═══ INPUT ═══

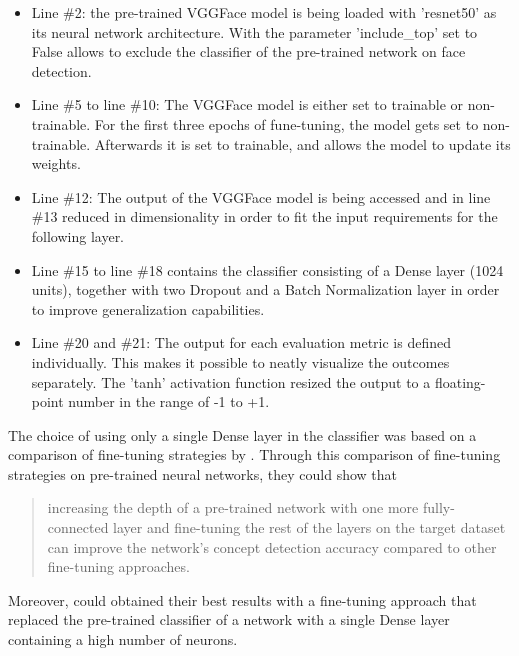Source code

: \begin{itemize}
    \item Line \#2: the pre-trained VGGFace model is being loaded with 'resnet50' as its neural network architecture. With the parameter 'include\_top' set to False allows to exclude the classifier of the pre-trained network on face detection.
    \item Line \#5 to line \#10: The VGGFace model is either set to trainable or non-trainable. For the first three epochs of fune-tuning, the model gets set to non-trainable. Afterwards it is set to trainable, and allows the model to update its weights.
    \item Line \#12: The output of the VGGFace model is being accessed and in line \#13 reduced in dimensionality in order to fit the input requirements for the following layer.
    \item Line \#15 to line \#18 contains the classifier consisting of a Dense layer (1024 units), together with two Dropout and a Batch Normalization layer in order to improve generalization capabilities.
    \item Line \#20 and \#21: The output for each evaluation metric is defined individually. This makes it possible to neatly visualize the outcomes separately. The 'tanh' activation function resized the output to a floating-point number in the range of -1 to +1.
\end{itemize}

The choice of using only a single Dense layer in the classifier was based on a comparison of fine-tuning strategies by \citep{Pittaras:2017:FineTuningStrategiesComparison}. Through this comparison of fine-tuning strategies on pre-trained neural networks, they could show that
\begin{quote}
    increasing the depth of a pre-trained network with one more fully-connected layer and fine-tuning the rest of the layers on the target dataset can improve the network’s concept detection accuracy compared to other fine-tuning approaches. \citep[~p. 103]{Pittaras:2017:FineTuningStrategiesComparison}
\end{quote}

Moreover, \citet{Pittaras:2017:FineTuningStrategiesComparison} could obtained their best results with a fine-tuning approach that replaced the pre-trained classifier of a network with a single Dense layer containing a high number of neurons.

═══

▸ WHAT YOU ARE ASKED TO DO:
Repeat the records exactly, without the pictures.

▸ RESULT OF THIS EXERCISE:
Source code

: \begin{itemize}
    \item Line \#2: the pre-trained VGGFace model is being loaded with 'resnet50' as its neural network architecture. With the parameter 'include\_top' set to False allows to exclude the classifier of the pre-trained network on face detection.
    \item Line \#5 to line \#10: The VGGFace model is either set to trainable or non-trainable. For the first three epochs of fune-tuning, the model gets set to non-trainable. Afterwards it is set to trainable, and allows the model to update its weights.
    \item Line \#12: The output of the VGGFace model is being accessed and in line \#13 reduced in dimensionality in order to fit the input requirements for the following layer.
    \item Line \#15 to line \#18 contains the classifier consisting of a Dense layer (1024 units), together with two Dropout and a Batch Normalization layer in order to improve generalization capabilities.
    \item Line \#20 and \#21: The output for each evaluation metric is defined individually. This makes it possible to neatly visualize the outcomes separately. The 'tanh' activation function resized the output to a floating-point number in the range of -1 to +1.
\end{itemize}

The choice of using only a single Dense layer in the classifier was based on a comparison of fine-tuning strategies by \citep{Pittaras:2017:FineTuningStrategiesComparison}. Through this comparison of fine-tuning strategies on pre-trained neural networks, they could show that
\begin{quote}
    increasing the depth of a pre-trained network with one more fully-connected layer and fine-tuning the rest of the layers on the target dataset can improve the network’s concept detection accuracy compared to other fine-tuning approaches. \citep[~p. 103]{Pittaras:2017:FineTuningStrategiesComparison}
\end{quote}

Moreover, \citet{Pittaras:2017:FineTuningStrategiesComparison} could obtained their best results with a fine-tuning approach that replaced the pre-trained classifier of a network with a single Dense layer containing a high number of neurons.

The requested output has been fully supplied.